## Rendered images with source text
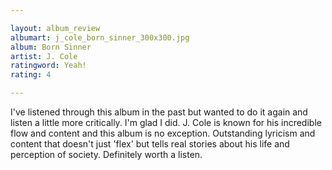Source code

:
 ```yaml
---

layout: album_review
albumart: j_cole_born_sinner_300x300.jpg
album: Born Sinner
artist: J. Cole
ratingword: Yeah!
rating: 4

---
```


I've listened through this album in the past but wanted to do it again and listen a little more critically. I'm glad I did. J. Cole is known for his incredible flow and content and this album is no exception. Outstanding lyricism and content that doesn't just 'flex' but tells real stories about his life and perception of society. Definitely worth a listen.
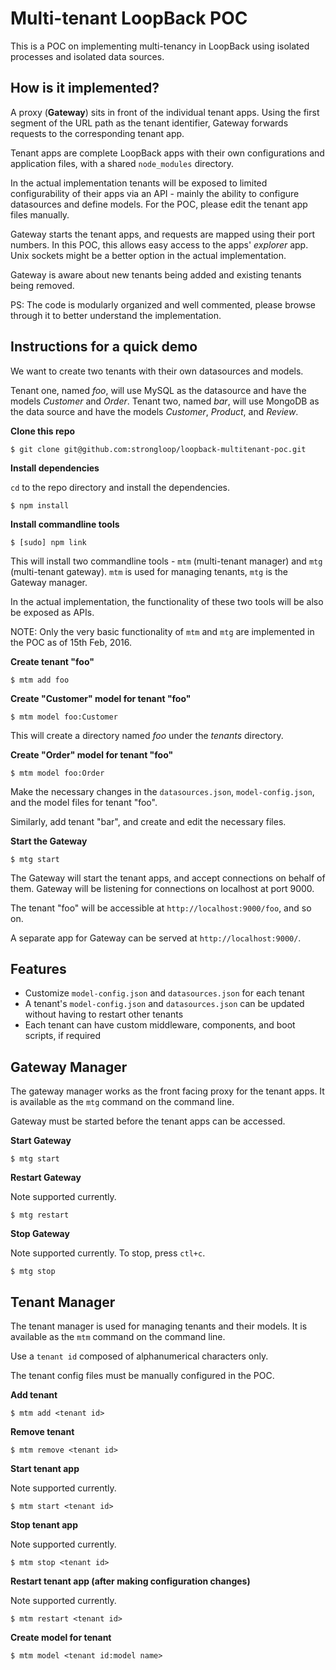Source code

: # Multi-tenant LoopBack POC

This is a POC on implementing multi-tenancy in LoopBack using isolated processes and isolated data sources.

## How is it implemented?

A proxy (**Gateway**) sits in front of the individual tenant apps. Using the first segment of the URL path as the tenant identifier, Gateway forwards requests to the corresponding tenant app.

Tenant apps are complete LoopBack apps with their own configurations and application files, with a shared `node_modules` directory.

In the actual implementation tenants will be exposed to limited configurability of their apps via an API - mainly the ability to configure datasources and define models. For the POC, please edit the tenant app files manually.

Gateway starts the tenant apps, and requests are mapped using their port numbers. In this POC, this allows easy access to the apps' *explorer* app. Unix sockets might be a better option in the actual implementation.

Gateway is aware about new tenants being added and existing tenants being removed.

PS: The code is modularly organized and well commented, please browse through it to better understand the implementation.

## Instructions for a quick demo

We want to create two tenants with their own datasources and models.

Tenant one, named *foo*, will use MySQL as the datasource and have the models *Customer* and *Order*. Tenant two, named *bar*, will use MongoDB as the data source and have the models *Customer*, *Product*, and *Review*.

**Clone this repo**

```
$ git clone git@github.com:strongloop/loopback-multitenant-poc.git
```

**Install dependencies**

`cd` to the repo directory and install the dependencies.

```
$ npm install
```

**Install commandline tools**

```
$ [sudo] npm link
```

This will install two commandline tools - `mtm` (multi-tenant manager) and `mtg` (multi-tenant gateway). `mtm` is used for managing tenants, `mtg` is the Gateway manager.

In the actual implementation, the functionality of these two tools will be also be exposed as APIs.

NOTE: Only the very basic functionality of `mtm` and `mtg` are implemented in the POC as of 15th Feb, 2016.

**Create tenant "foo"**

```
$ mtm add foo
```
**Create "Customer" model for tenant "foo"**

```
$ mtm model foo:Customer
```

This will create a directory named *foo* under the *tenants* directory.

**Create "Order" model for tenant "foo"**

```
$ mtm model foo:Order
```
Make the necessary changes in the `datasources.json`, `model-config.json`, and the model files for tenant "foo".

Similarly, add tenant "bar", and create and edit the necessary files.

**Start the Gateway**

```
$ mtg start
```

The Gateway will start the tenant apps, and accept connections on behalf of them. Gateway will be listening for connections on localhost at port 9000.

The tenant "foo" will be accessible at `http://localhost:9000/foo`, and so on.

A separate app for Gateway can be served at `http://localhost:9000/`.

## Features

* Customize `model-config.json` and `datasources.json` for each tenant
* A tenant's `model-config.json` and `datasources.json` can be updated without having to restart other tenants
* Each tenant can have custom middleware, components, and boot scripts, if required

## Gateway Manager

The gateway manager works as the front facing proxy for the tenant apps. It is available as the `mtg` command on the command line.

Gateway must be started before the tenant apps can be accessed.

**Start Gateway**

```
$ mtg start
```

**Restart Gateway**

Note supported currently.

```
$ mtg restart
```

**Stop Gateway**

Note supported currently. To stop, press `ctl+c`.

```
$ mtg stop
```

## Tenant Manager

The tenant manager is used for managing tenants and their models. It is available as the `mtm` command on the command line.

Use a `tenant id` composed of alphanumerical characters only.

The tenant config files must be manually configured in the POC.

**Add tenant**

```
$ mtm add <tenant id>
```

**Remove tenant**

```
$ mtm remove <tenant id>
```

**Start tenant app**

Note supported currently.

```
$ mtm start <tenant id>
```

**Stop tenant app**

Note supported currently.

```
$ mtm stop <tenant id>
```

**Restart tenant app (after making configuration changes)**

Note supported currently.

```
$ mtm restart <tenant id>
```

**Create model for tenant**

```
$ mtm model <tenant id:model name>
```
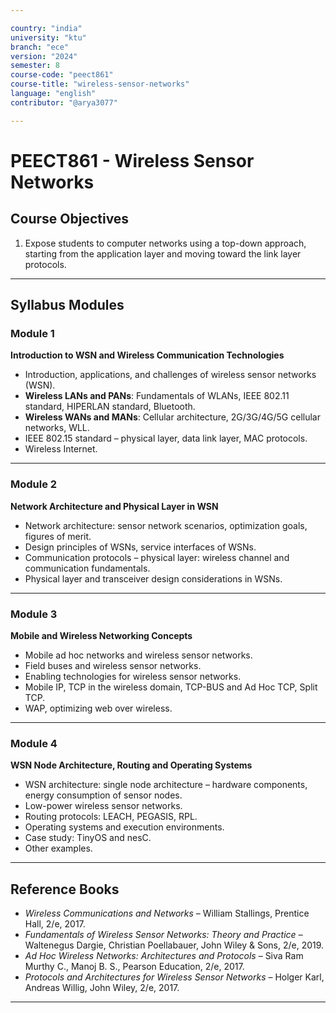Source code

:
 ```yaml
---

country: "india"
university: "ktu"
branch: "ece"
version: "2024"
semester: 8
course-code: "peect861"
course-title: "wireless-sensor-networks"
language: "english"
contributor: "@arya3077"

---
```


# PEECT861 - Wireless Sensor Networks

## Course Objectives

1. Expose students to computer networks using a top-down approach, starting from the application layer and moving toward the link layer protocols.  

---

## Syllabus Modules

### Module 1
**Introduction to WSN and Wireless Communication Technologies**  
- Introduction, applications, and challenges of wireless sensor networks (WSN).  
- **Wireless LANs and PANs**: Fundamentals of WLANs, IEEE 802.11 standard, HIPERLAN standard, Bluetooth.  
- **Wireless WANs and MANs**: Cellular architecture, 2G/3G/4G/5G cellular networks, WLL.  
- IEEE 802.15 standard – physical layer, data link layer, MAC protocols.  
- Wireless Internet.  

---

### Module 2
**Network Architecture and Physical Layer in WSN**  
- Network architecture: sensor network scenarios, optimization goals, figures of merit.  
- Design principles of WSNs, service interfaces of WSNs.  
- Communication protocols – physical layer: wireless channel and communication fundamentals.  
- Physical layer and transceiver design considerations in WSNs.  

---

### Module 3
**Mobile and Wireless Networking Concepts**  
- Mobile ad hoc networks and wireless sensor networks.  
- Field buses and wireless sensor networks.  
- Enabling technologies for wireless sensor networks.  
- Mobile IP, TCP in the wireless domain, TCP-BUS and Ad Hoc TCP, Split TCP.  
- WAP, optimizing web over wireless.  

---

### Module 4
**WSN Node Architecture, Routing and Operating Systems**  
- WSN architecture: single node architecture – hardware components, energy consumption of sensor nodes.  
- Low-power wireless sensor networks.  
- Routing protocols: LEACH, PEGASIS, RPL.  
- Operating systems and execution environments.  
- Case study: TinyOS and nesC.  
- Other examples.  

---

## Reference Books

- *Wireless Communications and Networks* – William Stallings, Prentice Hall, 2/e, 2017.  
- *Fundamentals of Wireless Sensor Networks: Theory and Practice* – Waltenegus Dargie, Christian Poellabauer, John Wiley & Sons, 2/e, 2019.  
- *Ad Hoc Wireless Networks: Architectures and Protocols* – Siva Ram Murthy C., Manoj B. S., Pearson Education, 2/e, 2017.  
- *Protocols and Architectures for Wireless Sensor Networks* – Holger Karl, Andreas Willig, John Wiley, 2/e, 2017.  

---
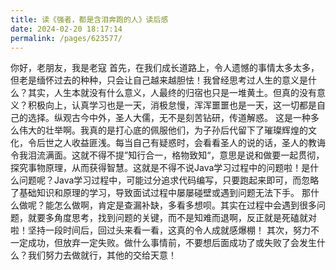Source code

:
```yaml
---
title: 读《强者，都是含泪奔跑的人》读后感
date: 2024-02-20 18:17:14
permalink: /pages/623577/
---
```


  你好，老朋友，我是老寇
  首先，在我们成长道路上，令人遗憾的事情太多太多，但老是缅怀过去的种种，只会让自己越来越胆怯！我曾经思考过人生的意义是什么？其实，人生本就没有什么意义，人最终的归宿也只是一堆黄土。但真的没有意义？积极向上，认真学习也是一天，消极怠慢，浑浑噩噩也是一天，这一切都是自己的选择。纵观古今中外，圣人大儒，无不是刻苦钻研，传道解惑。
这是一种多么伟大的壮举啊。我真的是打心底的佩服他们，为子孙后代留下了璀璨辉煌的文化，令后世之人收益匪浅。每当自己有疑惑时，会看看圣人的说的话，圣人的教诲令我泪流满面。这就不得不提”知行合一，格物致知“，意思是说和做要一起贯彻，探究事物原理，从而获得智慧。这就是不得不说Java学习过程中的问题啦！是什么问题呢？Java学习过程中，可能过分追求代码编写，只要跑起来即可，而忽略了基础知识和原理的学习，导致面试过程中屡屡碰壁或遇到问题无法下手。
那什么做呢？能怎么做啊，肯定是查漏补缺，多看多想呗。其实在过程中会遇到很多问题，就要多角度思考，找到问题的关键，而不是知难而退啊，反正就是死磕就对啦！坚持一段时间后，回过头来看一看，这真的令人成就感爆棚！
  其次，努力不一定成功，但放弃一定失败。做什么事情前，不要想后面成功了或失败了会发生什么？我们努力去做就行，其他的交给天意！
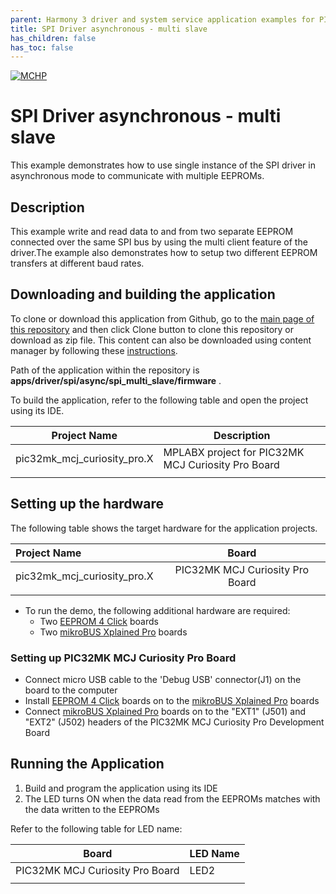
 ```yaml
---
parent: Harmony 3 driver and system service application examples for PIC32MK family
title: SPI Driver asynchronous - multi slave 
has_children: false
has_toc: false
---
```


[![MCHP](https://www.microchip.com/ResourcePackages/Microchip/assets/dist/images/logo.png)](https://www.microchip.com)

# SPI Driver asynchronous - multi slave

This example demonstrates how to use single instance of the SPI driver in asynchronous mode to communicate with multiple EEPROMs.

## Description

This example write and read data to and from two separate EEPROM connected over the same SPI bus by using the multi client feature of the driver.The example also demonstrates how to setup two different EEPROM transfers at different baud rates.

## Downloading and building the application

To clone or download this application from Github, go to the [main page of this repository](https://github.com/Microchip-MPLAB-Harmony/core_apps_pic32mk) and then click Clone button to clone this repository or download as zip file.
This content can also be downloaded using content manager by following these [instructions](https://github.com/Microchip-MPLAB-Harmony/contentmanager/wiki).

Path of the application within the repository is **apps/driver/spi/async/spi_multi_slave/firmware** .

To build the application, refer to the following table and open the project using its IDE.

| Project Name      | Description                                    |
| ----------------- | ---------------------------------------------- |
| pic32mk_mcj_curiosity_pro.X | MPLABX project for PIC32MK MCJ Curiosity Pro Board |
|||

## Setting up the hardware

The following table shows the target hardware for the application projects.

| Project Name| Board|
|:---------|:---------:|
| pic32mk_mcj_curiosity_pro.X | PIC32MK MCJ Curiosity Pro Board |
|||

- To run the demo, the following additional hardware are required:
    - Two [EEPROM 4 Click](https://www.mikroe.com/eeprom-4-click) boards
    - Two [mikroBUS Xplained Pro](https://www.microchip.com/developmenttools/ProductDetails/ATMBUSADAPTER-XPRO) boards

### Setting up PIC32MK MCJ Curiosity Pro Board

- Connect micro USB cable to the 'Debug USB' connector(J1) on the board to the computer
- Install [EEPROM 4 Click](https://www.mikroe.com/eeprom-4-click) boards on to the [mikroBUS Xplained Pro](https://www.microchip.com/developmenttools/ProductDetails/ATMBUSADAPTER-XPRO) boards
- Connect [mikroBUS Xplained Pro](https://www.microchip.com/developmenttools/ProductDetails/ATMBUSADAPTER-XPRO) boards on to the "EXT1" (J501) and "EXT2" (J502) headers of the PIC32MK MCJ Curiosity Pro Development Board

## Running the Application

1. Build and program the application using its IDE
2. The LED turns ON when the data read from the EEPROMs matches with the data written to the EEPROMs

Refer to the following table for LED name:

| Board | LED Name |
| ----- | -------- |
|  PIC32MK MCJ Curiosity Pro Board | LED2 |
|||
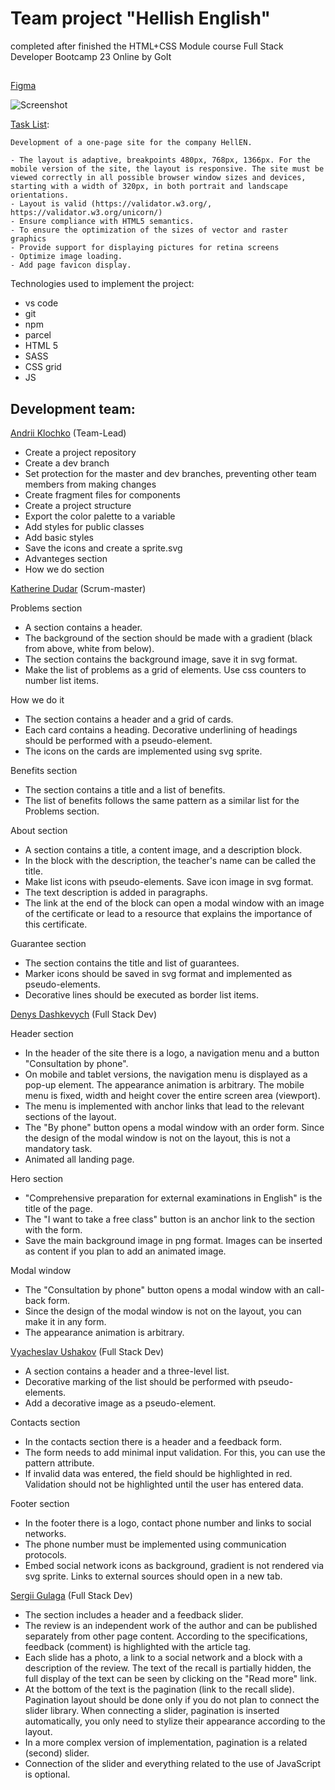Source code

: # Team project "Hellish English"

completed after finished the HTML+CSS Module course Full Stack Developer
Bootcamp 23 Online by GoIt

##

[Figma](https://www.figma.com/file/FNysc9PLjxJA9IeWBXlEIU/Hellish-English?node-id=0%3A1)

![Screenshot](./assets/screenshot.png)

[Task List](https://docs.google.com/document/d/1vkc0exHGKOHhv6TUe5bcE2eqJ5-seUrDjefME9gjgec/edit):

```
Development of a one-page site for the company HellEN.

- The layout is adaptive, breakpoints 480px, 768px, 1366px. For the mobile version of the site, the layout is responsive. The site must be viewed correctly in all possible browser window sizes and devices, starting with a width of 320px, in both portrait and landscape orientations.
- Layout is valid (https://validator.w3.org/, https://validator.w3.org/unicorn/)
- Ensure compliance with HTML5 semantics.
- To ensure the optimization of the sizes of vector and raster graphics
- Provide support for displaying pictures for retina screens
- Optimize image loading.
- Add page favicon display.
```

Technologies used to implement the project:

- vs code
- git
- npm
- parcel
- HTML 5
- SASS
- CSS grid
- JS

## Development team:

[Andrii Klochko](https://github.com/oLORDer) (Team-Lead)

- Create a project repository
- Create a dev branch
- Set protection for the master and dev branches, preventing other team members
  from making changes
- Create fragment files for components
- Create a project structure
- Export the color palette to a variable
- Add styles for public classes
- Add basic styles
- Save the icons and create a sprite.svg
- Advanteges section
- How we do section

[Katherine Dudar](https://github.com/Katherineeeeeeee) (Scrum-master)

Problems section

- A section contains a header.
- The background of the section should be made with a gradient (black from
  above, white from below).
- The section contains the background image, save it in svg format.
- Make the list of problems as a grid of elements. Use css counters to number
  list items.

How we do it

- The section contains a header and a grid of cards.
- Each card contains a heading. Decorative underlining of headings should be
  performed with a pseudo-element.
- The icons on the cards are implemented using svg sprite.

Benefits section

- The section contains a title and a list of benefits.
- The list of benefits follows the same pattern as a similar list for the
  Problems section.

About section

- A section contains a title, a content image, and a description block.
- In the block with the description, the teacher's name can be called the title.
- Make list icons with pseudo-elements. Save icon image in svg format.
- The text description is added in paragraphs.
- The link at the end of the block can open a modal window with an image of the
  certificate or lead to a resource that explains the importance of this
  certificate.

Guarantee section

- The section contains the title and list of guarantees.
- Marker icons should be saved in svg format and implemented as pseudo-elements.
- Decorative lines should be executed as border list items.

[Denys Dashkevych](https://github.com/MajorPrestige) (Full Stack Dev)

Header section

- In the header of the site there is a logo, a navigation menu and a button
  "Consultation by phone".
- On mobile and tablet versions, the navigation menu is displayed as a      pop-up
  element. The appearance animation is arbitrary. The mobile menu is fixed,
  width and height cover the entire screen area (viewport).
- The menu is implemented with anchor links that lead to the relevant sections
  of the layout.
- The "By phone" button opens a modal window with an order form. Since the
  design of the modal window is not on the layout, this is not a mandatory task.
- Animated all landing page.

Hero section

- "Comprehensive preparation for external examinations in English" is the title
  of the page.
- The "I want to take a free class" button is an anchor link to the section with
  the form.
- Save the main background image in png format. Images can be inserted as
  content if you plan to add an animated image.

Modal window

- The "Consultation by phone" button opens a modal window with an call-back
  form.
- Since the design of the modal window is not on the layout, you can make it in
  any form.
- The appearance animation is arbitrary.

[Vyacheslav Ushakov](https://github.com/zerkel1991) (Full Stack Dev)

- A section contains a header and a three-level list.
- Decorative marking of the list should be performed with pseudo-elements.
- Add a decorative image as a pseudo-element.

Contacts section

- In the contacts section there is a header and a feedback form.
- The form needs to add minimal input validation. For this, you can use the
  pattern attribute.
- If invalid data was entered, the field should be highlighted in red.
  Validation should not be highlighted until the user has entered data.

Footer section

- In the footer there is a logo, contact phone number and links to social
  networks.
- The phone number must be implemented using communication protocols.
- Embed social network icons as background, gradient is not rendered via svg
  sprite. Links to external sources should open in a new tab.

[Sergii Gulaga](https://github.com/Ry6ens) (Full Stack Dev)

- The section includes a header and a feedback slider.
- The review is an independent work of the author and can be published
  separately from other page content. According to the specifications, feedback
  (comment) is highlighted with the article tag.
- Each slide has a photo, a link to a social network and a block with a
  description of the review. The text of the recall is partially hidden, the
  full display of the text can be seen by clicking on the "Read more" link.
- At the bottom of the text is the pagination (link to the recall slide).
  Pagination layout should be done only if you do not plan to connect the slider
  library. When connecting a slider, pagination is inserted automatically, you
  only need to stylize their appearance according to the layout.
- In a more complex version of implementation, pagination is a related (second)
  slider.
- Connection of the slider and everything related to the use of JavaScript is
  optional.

## Assignment
Taking the records above, retype every line from the one with "### Module 1" down to the one with "### Module 2", exactly and with nothing else.

## The completed task
### Module 1
**Introduction to WSN and Wireless Communication Technologies**  
- Introduction, applications, and challenges of wireless sensor networks (WSN).  
- **Wireless LANs and PANs**: Fundamentals of WLANs, IEEE 802.11 standard, HIPERLAN standard, Bluetooth.  
- **Wireless WANs and MANs**: Cellular architecture, 2G/3G/4G/5G cellular networks, WLL.  
- IEEE 802.15 standard – physical layer, data link layer, MAC protocols.  
- Wireless Internet.  

---

### Module 2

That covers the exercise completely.